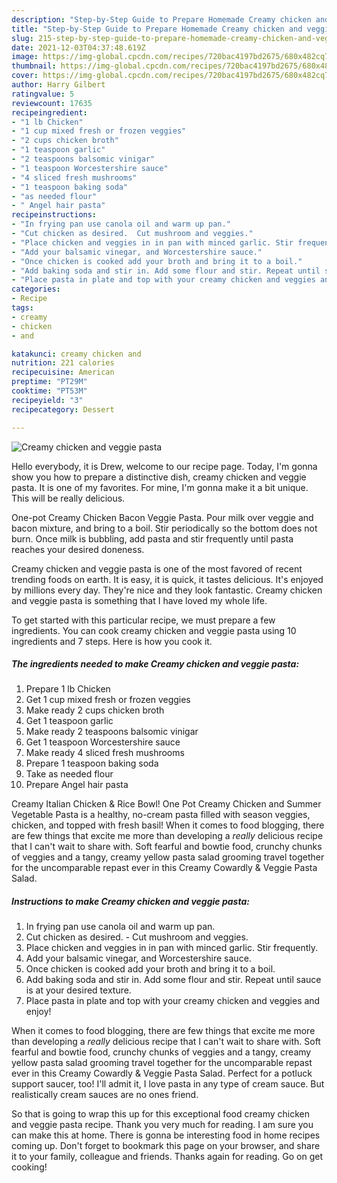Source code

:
 ```yaml
---
description: "Step-by-Step Guide to Prepare Homemade Creamy chicken and veggie pasta"
title: "Step-by-Step Guide to Prepare Homemade Creamy chicken and veggie pasta"
slug: 215-step-by-step-guide-to-prepare-homemade-creamy-chicken-and-veggie-pasta
date: 2021-12-03T04:37:48.619Z
image: https://img-global.cpcdn.com/recipes/720bac4197bd2675/680x482cq70/creamy-chicken-and-veggie-pasta-recipe-main-photo.jpg
thumbnail: https://img-global.cpcdn.com/recipes/720bac4197bd2675/680x482cq70/creamy-chicken-and-veggie-pasta-recipe-main-photo.jpg
cover: https://img-global.cpcdn.com/recipes/720bac4197bd2675/680x482cq70/creamy-chicken-and-veggie-pasta-recipe-main-photo.jpg
author: Harry Gilbert
ratingvalue: 5
reviewcount: 17635
recipeingredient:
- "1 lb Chicken"
- "1 cup mixed fresh or frozen veggies"
- "2 cups chicken broth"
- "1 teaspoon garlic"
- "2 teaspoons balsomic vinigar"
- "1 teaspoon Worcestershire sauce"
- "4 sliced fresh mushrooms"
- "1 teaspoon baking soda"
- "as needed flour"
- " Angel hair pasta"
recipeinstructions:
- "In frying pan use canola oil and warm up pan."
- "Cut chicken as desired.  Cut mushroom and veggies."
- "Place chicken and veggies in in pan with minced garlic. Stir frequently."
- "Add your balsamic vinegar, and Worcestershire sauce."
- "Once chicken is cooked add your broth and bring it to a boil."
- "Add baking soda and stir in. Add some flour and stir. Repeat until sauce is at your desired texture."
- "Place pasta in plate and top with your creamy chicken and veggies and enjoy!"
categories:
- Recipe
tags:
- creamy
- chicken
- and

katakunci: creamy chicken and 
nutrition: 221 calories
recipecuisine: American
preptime: "PT29M"
cooktime: "PT53M"
recipeyield: "3"
recipecategory: Dessert

---
```



![Creamy chicken and veggie pasta](https://img-global.cpcdn.com/recipes/720bac4197bd2675/680x482cq70/creamy-chicken-and-veggie-pasta-recipe-main-photo.jpg)

Hello everybody, it is Drew, welcome to our recipe page. Today, I'm gonna show you how to prepare a distinctive dish, creamy chicken and veggie pasta. It is one of my favorites. For mine, I'm gonna make it a bit unique. This will be really delicious.

One-pot Creamy Chicken Bacon Veggie Pasta. Pour milk over veggie and bacon mixture, and bring to a boil. Stir periodically so the bottom does not burn. Once milk is bubbling, add pasta and stir frequently until pasta reaches your desired doneness.

Creamy chicken and veggie pasta is one of the most favored of recent trending foods on earth. It is easy, it is quick, it tastes delicious. It's enjoyed by millions every day. They're nice and they look fantastic. Creamy chicken and veggie pasta is something that I have loved my whole life.


To get started with this particular recipe, we must prepare a few ingredients. You can cook creamy chicken and veggie pasta using 10 ingredients and 7 steps. Here is how you cook it.

<!--inarticleads1-->

##### The ingredients needed to make Creamy chicken and veggie pasta:

1. Prepare 1 lb Chicken
1. Get 1 cup mixed fresh or frozen veggies
1. Make ready 2 cups chicken broth
1. Get 1 teaspoon garlic
1. Make ready 2 teaspoons balsomic vinigar
1. Get 1 teaspoon Worcestershire sauce
1. Make ready 4 sliced fresh mushrooms
1. Prepare 1 teaspoon baking soda
1. Take as needed flour
1. Prepare  Angel hair pasta


Creamy Italian Chicken &amp; Rice Bowl! One Pot Creamy Chicken and Summer Vegetable Pasta is a healthy, no-cream pasta filled with season veggies, chicken, and topped with fresh basil! When it comes to food blogging, there are few things that excite me more than developing a *really* delicious recipe that I can&#39;t wait to share with. Soft fearful and bowtie food, crunchy chunks of veggies and a tangy, creamy yellow pasta salad grooming travel together for the uncomparable repast ever in this Creamy Cowardly &amp; Veggie Pasta Salad. 

<!--inarticleads2-->

##### Instructions to make Creamy chicken and veggie pasta:

1. In frying pan use canola oil and warm up pan.
1. Cut chicken as desired.  - Cut mushroom and veggies.
1. Place chicken and veggies in in pan with minced garlic. Stir frequently.
1. Add your balsamic vinegar, and Worcestershire sauce.
1. Once chicken is cooked add your broth and bring it to a boil.
1. Add baking soda and stir in. Add some flour and stir. Repeat until sauce is at your desired texture.
1. Place pasta in plate and top with your creamy chicken and veggies and enjoy!


When it comes to food blogging, there are few things that excite me more than developing a *really* delicious recipe that I can&#39;t wait to share with. Soft fearful and bowtie food, crunchy chunks of veggies and a tangy, creamy yellow pasta salad grooming travel together for the uncomparable repast ever in this Creamy Cowardly &amp; Veggie Pasta Salad. Perfect for a potluck support saucer, too! I&#39;ll admit it, I love pasta in any type of cream sauce. But realistically cream sauces are no ones friend. 

So that is going to wrap this up for this exceptional food creamy chicken and veggie pasta recipe. Thank you very much for reading. I am sure you can make this at home. There is gonna be interesting food in home recipes coming up. Don't forget to bookmark this page on your browser, and share it to your family, colleague and friends. Thanks again for reading. Go on get cooking!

- _PROBLEM_
Only the number is wanted: how many lines in the material above contain the string "plate"?

- _EXERCISE RESPONSE_
2